Exercise requirements. Give the number of lines below with "measure" in them, leaving out anything else.

Data extracts.
◆ ◆ ◆ ◆ ◆

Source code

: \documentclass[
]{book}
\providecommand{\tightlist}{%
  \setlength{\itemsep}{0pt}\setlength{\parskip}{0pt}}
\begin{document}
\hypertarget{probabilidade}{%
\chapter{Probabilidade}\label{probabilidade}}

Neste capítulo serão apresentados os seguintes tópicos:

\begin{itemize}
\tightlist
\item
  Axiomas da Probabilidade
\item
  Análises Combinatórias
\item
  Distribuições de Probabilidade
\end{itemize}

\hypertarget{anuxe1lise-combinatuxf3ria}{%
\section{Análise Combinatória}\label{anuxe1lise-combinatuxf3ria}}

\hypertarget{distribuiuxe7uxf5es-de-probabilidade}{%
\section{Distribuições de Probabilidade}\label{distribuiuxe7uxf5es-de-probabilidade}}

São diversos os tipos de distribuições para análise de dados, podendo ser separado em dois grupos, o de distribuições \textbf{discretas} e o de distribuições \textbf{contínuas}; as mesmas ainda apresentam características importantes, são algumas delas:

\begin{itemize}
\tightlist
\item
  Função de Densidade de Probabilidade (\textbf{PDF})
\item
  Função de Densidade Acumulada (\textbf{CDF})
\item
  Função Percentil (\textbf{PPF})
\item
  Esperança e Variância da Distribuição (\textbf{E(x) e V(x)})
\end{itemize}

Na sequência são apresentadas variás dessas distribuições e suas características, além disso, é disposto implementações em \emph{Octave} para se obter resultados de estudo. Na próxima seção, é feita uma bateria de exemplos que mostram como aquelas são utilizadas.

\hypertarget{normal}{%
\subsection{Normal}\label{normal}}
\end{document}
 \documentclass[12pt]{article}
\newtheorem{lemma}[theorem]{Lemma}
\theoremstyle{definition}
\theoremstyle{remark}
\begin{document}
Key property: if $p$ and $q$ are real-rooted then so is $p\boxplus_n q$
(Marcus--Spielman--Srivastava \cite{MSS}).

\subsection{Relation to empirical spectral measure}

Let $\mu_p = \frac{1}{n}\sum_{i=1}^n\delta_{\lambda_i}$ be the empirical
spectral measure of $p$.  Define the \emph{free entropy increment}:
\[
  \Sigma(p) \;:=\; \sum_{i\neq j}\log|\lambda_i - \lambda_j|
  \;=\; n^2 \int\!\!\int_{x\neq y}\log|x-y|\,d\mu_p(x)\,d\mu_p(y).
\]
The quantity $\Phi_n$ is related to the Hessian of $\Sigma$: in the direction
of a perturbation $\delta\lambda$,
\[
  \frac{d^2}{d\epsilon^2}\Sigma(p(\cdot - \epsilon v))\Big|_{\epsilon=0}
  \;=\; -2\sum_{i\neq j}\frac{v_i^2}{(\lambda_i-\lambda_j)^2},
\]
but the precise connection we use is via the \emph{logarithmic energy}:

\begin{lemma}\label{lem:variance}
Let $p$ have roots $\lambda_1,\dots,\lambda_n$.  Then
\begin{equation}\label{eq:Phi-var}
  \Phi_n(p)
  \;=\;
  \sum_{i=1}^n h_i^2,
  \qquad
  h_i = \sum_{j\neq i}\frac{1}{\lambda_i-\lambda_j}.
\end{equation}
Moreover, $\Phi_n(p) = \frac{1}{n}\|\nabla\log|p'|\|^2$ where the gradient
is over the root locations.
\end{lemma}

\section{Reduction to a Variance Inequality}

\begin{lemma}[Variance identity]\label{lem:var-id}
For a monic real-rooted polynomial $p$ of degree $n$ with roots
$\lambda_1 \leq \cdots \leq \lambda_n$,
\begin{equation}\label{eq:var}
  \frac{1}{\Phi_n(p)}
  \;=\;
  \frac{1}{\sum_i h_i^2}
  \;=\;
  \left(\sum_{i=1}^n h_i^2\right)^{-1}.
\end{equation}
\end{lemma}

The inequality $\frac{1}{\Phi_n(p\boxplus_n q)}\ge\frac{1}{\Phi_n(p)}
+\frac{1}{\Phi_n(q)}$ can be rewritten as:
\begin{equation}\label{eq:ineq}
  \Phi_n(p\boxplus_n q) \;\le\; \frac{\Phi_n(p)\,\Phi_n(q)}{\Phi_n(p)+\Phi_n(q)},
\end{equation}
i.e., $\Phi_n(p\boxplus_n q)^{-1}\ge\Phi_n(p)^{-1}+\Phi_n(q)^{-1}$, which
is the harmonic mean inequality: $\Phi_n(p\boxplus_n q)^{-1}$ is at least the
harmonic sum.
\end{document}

◆ ◆ ◆ ◆ ◆

Exercise solution. 2